Feature Stories | Apr 04 2011

This story features SANTOS LIMITED, and other companies. For more info SHARE ANALYSIS: STO

(This story was originally published on March 25, 2011. It has now been re-published to make it in full available to non-paying members at FNArena and to readers elsewhere).

– Japan has an immediate need for LNG
– Japan, and the world, may now turn away from nuclear and toward LNG
– Australian producers will not benefit in the short term, but should in the long term
– US shale gas looms as a possible contender


By Greg Peel

A fortnight ago, investors were sitting back scratching their heads over whether the great Australian liquid natural gas (LNG) bonanza was, or at least threatened to be, a fizzer, long before proposed projects even come close to production. Yes, there is China and India to think about, and long term customers Japan and Korea. But while future demand may be unquestionable, what about the extent of future supply?
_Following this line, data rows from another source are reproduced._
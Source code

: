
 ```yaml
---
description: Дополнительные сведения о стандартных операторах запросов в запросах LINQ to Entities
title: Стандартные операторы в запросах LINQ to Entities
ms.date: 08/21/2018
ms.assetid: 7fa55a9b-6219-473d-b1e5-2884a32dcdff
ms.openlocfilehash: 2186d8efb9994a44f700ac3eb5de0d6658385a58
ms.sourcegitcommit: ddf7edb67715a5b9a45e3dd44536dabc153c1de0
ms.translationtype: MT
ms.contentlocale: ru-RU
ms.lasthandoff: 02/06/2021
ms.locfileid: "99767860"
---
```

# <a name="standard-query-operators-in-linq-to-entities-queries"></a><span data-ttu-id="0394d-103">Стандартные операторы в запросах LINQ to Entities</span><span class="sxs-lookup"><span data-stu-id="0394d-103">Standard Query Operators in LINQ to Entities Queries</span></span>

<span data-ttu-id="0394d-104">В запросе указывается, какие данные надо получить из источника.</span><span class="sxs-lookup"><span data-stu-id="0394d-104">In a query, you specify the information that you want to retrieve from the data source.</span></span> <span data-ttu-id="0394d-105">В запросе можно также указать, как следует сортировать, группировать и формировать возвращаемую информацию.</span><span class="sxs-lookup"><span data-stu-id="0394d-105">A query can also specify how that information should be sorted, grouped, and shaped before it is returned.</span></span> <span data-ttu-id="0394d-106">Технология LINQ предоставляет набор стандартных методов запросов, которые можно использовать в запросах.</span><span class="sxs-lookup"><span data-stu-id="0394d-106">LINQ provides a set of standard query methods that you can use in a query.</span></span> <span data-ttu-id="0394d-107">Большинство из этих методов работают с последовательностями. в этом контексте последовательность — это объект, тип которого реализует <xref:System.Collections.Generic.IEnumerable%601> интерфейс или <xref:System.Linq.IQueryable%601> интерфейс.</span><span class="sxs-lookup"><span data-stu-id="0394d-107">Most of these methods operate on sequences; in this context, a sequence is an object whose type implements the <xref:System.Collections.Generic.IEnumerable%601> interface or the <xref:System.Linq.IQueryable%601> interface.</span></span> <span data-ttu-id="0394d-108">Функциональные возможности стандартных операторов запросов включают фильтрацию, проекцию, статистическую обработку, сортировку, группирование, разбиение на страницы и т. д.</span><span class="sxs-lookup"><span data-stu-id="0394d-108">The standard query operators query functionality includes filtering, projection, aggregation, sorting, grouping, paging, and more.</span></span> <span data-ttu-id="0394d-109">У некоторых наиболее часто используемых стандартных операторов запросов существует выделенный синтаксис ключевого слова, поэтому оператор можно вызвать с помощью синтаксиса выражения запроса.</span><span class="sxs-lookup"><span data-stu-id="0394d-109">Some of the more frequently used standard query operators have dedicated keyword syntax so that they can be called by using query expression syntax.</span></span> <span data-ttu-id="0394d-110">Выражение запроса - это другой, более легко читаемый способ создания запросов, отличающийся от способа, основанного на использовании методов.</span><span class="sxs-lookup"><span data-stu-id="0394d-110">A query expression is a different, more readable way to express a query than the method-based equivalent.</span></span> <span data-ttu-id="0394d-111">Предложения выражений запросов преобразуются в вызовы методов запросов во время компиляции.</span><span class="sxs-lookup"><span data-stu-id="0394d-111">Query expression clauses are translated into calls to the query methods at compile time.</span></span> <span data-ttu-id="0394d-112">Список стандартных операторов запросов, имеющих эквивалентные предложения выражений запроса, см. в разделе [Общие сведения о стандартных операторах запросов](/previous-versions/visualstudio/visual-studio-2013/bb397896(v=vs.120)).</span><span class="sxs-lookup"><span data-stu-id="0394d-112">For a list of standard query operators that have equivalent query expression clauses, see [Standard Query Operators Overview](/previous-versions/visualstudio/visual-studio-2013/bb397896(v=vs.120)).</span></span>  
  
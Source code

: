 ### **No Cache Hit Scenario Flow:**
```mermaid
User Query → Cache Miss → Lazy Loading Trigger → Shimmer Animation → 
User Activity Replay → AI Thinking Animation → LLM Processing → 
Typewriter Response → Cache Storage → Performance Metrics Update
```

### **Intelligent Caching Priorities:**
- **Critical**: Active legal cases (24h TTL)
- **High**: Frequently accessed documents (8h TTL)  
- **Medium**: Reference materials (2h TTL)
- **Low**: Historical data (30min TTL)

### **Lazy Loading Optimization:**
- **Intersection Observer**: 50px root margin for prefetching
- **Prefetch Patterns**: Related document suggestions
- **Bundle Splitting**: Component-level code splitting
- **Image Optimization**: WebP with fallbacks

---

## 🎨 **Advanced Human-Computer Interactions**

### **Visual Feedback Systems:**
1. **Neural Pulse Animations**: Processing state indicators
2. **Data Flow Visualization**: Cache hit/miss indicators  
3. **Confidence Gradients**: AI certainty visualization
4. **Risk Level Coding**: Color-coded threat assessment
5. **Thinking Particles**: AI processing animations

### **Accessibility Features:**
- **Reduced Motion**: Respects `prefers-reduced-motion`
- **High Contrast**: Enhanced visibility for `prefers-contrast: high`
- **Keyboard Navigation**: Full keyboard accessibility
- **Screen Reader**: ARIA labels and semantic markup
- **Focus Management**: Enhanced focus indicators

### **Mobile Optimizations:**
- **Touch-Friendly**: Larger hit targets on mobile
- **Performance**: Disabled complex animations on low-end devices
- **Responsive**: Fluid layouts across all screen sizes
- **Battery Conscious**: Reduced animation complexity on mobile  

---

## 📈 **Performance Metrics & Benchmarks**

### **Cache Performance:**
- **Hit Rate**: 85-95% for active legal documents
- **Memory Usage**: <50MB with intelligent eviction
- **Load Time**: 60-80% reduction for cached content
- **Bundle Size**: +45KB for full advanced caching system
It was three years ago when Origin Energy rejected an initial bid from British gas giant BG. The target was Origin's reserves of coal seam methane (CSM) in Queensland which, like the natural gas being sucked from beneath the ocean off Western Australia, can be converted into LNG for export purposes. This bid came out of the blue and caught investors, and stock analysts, napping. Coal seam what?

A step-jump re-rating of gas stocks followed, particularly of anyone with a CSM interest such as Santos ((STO)) as well as Origin ((ORG)), along with anyone with LNG interest in general such as Woodside ((WPL)) and Oil Search ((OSH)) the latter which, along with Santos, has significant interest in PNG LNG. But then it all came to a screaming halt.

There was the small matter of a GFC, but once China was back on board with a vengeance the GFC didn't matter anymore. What did matter is the substantial time and cost involved in building the “trains” required to convert either natural gas or CSM into LNG, the long term sale agreements that simply need to be secured to provide both commercial viability and funding, and the sufficient confirmation of available gas reserves needed to satisfy the confidence of potential buyers Here, progress has been slow.

The reasons for slow progress have been many, including project delays, increasing capex costs and even the weather. The biggest problem has been a reluctance from potential buyers. These buyers are reluctant because there is simply so much natural gas in the world, and so many projects under construction or proposed, that gas prices have stagnated and the buyers can pick and choose. There is a race on, both within Australia and across the globe, and not everyone will be a winner. Some proposed projects may need to be scrapped.

At least, that was the state of play prior to the earthquake and tsunami hitting Japan, and the subsequent nuclear scare. Analysts across the globe are now in agreement on two counts: (1) Japan's lost nuclear capacity will mean an immediate need for alternative sources of electricity generation, and the obvious choice is LNG; and (2) the nuclear scare will cause Japan to rethink its nuclear energy plans and capacity, and may well have a ripple effect across the globe on the same basis. Here LNG also stands to be the big longer term winner.

Nuclear energy is considered “green”although there are plenty of arguments over the amount of energy expended in building a nuclear reactor and mining and transporting the required uranium. LNG is not considered “green” per se, being a fossil fuel, but it is a lot “greener” and indeed cheaper than oil products. It is not cheaper than coal, but coal is the dirtiest of all energy sources.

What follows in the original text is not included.